=== Begin Enclosure ===
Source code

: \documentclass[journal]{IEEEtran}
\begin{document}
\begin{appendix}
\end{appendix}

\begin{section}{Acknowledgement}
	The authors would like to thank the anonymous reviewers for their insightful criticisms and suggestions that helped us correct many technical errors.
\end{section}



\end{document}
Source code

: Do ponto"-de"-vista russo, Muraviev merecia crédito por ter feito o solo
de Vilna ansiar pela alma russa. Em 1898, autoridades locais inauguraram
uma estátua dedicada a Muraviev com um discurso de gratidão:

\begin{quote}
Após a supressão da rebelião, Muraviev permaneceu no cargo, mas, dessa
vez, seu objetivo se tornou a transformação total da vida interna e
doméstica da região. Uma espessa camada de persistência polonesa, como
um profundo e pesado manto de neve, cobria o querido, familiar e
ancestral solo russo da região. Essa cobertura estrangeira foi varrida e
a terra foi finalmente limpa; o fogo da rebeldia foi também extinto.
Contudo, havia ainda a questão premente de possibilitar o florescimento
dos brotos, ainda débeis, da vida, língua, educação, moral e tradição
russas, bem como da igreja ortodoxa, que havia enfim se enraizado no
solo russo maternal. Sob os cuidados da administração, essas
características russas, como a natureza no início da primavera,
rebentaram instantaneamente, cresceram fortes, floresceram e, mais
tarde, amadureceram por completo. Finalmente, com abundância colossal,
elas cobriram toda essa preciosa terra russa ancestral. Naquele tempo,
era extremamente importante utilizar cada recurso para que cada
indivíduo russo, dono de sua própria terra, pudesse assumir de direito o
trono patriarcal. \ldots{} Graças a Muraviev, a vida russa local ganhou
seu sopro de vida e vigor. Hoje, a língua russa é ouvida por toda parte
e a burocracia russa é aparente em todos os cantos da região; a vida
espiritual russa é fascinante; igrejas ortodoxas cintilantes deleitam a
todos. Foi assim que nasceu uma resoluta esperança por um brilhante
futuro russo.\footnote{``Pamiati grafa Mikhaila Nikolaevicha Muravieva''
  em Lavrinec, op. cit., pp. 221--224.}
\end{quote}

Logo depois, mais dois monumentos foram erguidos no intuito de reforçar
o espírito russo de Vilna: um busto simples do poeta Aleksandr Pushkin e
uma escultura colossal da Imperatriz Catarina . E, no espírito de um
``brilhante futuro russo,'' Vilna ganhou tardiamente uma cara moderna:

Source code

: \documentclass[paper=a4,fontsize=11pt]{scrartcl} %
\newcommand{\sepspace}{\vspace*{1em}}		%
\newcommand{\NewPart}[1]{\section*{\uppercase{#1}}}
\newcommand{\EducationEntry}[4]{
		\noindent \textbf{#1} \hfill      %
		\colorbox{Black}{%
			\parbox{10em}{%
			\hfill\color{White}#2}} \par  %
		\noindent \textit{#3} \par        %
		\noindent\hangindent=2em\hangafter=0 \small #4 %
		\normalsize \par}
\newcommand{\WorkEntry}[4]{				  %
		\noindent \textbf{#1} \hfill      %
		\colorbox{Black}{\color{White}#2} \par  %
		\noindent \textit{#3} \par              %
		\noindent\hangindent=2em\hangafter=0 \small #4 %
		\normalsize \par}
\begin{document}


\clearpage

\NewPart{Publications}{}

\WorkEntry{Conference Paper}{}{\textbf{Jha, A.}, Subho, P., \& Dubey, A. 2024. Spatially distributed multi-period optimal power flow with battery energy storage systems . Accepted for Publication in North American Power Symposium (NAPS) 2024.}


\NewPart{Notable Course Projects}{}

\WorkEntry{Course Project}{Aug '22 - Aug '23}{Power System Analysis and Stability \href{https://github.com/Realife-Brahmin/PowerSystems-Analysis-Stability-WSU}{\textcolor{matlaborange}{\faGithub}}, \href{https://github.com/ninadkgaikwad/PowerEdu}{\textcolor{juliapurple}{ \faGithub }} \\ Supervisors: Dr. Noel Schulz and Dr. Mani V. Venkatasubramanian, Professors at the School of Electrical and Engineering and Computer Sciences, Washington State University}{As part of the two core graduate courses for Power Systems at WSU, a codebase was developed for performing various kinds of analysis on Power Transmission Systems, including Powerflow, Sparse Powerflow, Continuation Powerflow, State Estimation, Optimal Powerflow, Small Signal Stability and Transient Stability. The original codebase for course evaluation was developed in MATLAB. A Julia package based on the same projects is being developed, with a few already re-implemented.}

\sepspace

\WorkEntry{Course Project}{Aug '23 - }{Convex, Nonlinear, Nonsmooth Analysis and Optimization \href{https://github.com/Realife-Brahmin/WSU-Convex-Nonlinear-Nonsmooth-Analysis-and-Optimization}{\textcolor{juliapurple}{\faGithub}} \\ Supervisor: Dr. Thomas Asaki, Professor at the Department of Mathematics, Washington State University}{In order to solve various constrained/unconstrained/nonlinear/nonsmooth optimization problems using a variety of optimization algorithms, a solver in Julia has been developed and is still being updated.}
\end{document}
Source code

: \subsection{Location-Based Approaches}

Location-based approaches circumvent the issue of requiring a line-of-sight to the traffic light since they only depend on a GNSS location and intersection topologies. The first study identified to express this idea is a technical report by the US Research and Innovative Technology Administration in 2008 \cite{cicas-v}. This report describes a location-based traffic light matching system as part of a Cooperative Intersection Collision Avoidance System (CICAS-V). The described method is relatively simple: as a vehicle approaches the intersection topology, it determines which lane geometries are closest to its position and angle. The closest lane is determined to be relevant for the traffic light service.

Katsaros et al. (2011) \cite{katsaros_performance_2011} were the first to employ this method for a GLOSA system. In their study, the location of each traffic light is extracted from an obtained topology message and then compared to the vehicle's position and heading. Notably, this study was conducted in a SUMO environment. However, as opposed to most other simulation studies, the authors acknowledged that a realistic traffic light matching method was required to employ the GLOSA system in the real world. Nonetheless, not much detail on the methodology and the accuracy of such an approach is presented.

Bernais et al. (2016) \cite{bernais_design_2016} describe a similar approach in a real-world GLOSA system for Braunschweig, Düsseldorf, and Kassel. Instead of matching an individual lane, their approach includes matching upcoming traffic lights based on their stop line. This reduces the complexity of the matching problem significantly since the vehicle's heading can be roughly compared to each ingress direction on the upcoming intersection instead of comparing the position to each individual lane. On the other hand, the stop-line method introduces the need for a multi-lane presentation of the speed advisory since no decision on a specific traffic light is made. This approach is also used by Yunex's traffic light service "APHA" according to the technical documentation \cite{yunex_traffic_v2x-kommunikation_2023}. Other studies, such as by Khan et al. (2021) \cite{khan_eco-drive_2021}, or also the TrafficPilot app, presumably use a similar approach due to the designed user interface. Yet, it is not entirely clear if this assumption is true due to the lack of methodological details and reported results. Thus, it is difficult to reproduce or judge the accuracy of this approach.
=== End Enclosure ===
The task :: What you write must match the material above exactly and in full.

Answer for the task ::
Source code

: \documentclass[journal]{IEEEtran}
\begin{document}
\begin{appendix}
\end{appendix}

\begin{section}{Acknowledgement}
	The authors would like to thank the anonymous reviewers for their insightful criticisms and suggestions that helped us correct many technical errors.
\end{section}



\end{document}
Source code

: Do ponto"-de"-vista russo, Muraviev merecia crédito por ter feito o solo
de Vilna ansiar pela alma russa. Em 1898, autoridades locais inauguraram
uma estátua dedicada a Muraviev com um discurso de gratidão:

\begin{quote}
Após a supressão da rebelião, Muraviev permaneceu no cargo, mas, dessa
vez, seu objetivo se tornou a transformação total da vida interna e
doméstica da região. Uma espessa camada de persistência polonesa, como
um profundo e pesado manto de neve, cobria o querido, familiar e
ancestral solo russo da região. Essa cobertura estrangeira foi varrida e
a terra foi finalmente limpa; o fogo da rebeldia foi também extinto.
Contudo, havia ainda a questão premente de possibilitar o florescimento
dos brotos, ainda débeis, da vida, língua, educação, moral e tradição
russas, bem como da igreja ortodoxa, que havia enfim se enraizado no
solo russo maternal. Sob os cuidados da administração, essas
características russas, como a natureza no início da primavera,
rebentaram instantaneamente, cresceram fortes, floresceram e, mais
tarde, amadureceram por completo. Finalmente, com abundância colossal,
elas cobriram toda essa preciosa terra russa ancestral. Naquele tempo,
era extremamente importante utilizar cada recurso para que cada
indivíduo russo, dono de sua própria terra, pudesse assumir de direito o
trono patriarcal. \ldots{} Graças a Muraviev, a vida russa local ganhou
seu sopro de vida e vigor. Hoje, a língua russa é ouvida por toda parte
e a burocracia russa é aparente em todos os cantos da região; a vida
espiritual russa é fascinante; igrejas ortodoxas cintilantes deleitam a
todos. Foi assim que nasceu uma resoluta esperança por um brilhante
futuro russo.\footnote{``Pamiati grafa Mikhaila Nikolaevicha Muravieva''
  em Lavrinec, op. cit., pp. 221--224.}
\end{quote}

Logo depois, mais dois monumentos foram erguidos no intuito de reforçar
o espírito russo de Vilna: um busto simples do poeta Aleksandr Pushkin e
uma escultura colossal da Imperatriz Catarina . E, no espírito de um
``brilhante futuro russo,'' Vilna ganhou tardiamente uma cara moderna:

Source code

: \documentclass[paper=a4,fontsize=11pt]{scrartcl} %
\newcommand{\sepspace}{\vspace*{1em}}		%
\newcommand{\NewPart}[1]{\section*{\uppercase{#1}}}
\newcommand{\EducationEntry}[4]{
		\noindent \textbf{#1} \hfill      %
		\colorbox{Black}{%
			\parbox{10em}{%
			\hfill\color{White}#2}} \par  %
		\noindent \textit{#3} \par        %
		\noindent\hangindent=2em\hangafter=0 \small #4 %
		\normalsize \par}
\newcommand{\WorkEntry}[4]{				  %
		\noindent \textbf{#1} \hfill      %
		\colorbox{Black}{\color{White}#2} \par  %
		\noindent \textit{#3} \par              %
		\noindent\hangindent=2em\hangafter=0 \small #4 %
		\normalsize \par}
\begin{document}


\clearpage

\NewPart{Publications}{}

\WorkEntry{Conference Paper}{}{\textbf{Jha, A.}, Subho, P., \& Dubey, A. 2024. Spatially distributed multi-period optimal power flow with battery energy storage systems . Accepted for Publication in North American Power Symposium (NAPS) 2024.}


\NewPart{Notable Course Projects}{}

\WorkEntry{Course Project}{Aug '22 - Aug '23}{Power System Analysis and Stability \href{https://github.com/Realife-Brahmin/PowerSystems-Analysis-Stability-WSU}{\textcolor{matlaborange}{\faGithub}}, \href{https://github.com/ninadkgaikwad/PowerEdu}{\textcolor{juliapurple}{ \faGithub }} \\ Supervisors: Dr. Noel Schulz and Dr. Mani V. Venkatasubramanian, Professors at the School of Electrical and Engineering and Computer Sciences, Washington State University}{As part of the two core graduate courses for Power Systems at WSU, a codebase was developed for performing various kinds of analysis on Power Transmission Systems, including Powerflow, Sparse Powerflow, Continuation Powerflow, State Estimation, Optimal Powerflow, Small Signal Stability and Transient Stability. The original codebase for course evaluation was developed in MATLAB. A Julia package based on the same projects is being developed, with a few already re-implemented.}

\sepspace

\WorkEntry{Course Project}{Aug '23 - }{Convex, Nonlinear, Nonsmooth Analysis and Optimization \href{https://github.com/Realife-Brahmin/WSU-Convex-Nonlinear-Nonsmooth-Analysis-and-Optimization}{\textcolor{juliapurple}{\faGithub}} \\ Supervisor: Dr. Thomas Asaki, Professor at the Department of Mathematics, Washington State University}{In order to solve various constrained/unconstrained/nonlinear/nonsmooth optimization problems using a variety of optimization algorithms, a solver in Julia has been developed and is still being updated.}
\end{document}
Source code

: \subsection{Location-Based Approaches}

Location-based approaches circumvent the issue of requiring a line-of-sight to the traffic light since they only depend on a GNSS location and intersection topologies. The first study identified to express this idea is a technical report by the US Research and Innovative Technology Administration in 2008 \cite{cicas-v}. This report describes a location-based traffic light matching system as part of a Cooperative Intersection Collision Avoidance System (CICAS-V). The described method is relatively simple: as a vehicle approaches the intersection topology, it determines which lane geometries are closest to its position and angle. The closest lane is determined to be relevant for the traffic light service.

Katsaros et al. (2011) \cite{katsaros_performance_2011} were the first to employ this method for a GLOSA system. In their study, the location of each traffic light is extracted from an obtained topology message and then compared to the vehicle's position and heading. Notably, this study was conducted in a SUMO environment. However, as opposed to most other simulation studies, the authors acknowledged that a realistic traffic light matching method was required to employ the GLOSA system in the real world. Nonetheless, not much detail on the methodology and the accuracy of such an approach is presented.

Bernais et al. (2016) \cite{bernais_design_2016} describe a similar approach in a real-world GLOSA system for Braunschweig, Düsseldorf, and Kassel. Instead of matching an individual lane, their approach includes matching upcoming traffic lights based on their stop line. This reduces the complexity of the matching problem significantly since the vehicle's heading can be roughly compared to each ingress direction on the upcoming intersection instead of comparing the position to each individual lane. On the other hand, the stop-line method introduces the need for a multi-lane presentation of the speed advisory since no decision on a specific traffic light is made. This approach is also used by Yunex's traffic light service "APHA" according to the technical documentation \cite{yunex_traffic_v2x-kommunikation_2023}. Other studies, such as by Khan et al. (2021) \cite{khan_eco-drive_2021}, or also the TrafficPilot app, presumably use a similar approach due to the designed user interface. Yet, it is not entirely clear if this assumption is true due to the lack of methodological details and reported results. Thus, it is difficult to reproduce or judge the accuracy of this approach.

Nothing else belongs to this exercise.